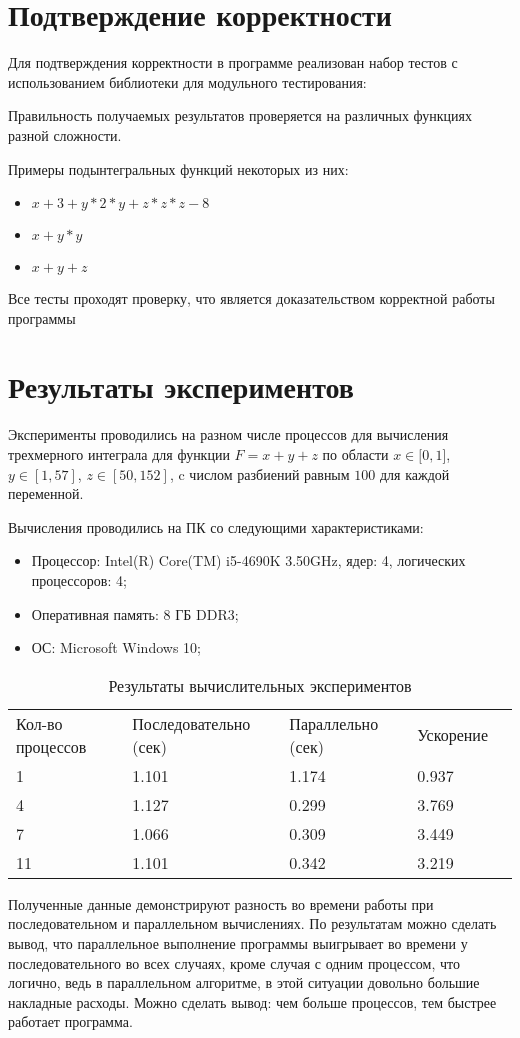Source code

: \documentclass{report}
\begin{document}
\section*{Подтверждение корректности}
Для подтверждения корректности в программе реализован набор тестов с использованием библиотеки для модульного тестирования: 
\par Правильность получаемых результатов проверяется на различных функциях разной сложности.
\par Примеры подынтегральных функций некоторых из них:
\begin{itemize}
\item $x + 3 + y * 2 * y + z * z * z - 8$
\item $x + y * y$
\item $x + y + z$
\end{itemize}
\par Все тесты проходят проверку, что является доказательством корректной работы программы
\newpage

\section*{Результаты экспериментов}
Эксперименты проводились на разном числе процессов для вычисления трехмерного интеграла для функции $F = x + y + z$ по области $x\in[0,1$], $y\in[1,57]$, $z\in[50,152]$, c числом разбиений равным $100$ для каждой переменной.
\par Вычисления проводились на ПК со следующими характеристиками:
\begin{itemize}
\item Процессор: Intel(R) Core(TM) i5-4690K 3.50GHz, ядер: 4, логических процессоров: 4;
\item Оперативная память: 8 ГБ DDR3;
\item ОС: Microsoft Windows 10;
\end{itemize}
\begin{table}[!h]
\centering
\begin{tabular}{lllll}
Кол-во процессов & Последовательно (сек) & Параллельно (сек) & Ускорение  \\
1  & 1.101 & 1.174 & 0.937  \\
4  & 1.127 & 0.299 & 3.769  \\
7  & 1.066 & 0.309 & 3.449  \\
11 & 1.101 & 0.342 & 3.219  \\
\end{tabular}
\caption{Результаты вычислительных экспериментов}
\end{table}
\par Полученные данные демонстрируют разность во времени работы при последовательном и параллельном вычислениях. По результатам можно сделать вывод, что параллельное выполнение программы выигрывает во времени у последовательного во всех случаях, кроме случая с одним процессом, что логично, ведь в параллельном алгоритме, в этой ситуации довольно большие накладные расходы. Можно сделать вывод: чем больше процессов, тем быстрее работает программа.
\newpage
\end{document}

• [Exercise directions] Beginning with the line that has "Эксперименты проводились на", set down each line through the last one above, exactly, and nothing else.

• [Solution to the exercise]
Эксперименты проводились на разном числе процессов для вычисления трехмерного интеграла для функции $F = x + y + z$ по области $x\in[0,1$], $y\in[1,57]$, $z\in[50,152]$, c числом разбиений равным $100$ для каждой переменной.
\par Вычисления проводились на ПК со следующими характеристиками:
\begin{itemize}
\item Процессор: Intel(R) Core(TM) i5-4690K 3.50GHz, ядер: 4, логических процессоров: 4;
\item Оперативная память: 8 ГБ DDR3;
\item ОС: Microsoft Windows 10;
\end{itemize}
\begin{table}[!h]
\centering
\begin{tabular}{lllll}
Кол-во процессов & Последовательно (сек) & Параллельно (сек) & Ускорение  \\
1  & 1.101 & 1.174 & 0.937  \\
4  & 1.127 & 0.299 & 3.769  \\
7  & 1.066 & 0.309 & 3.449  \\
11 & 1.101 & 0.342 & 3.219  \\
\end{tabular}
\caption{Результаты вычислительных экспериментов}
\end{table}
\par Полученные данные демонстрируют разность во времени работы при последовательном и параллельном вычислениях. По результатам можно сделать вывод, что параллельное выполнение программы выигрывает во времени у последовательного во всех случаях, кроме случая с одним процессом, что логично, ведь в параллельном алгоритме, в этой ситуации довольно большие накладные расходы. Можно сделать вывод: чем больше процессов, тем быстрее работает программа.
\newpage
\end{document}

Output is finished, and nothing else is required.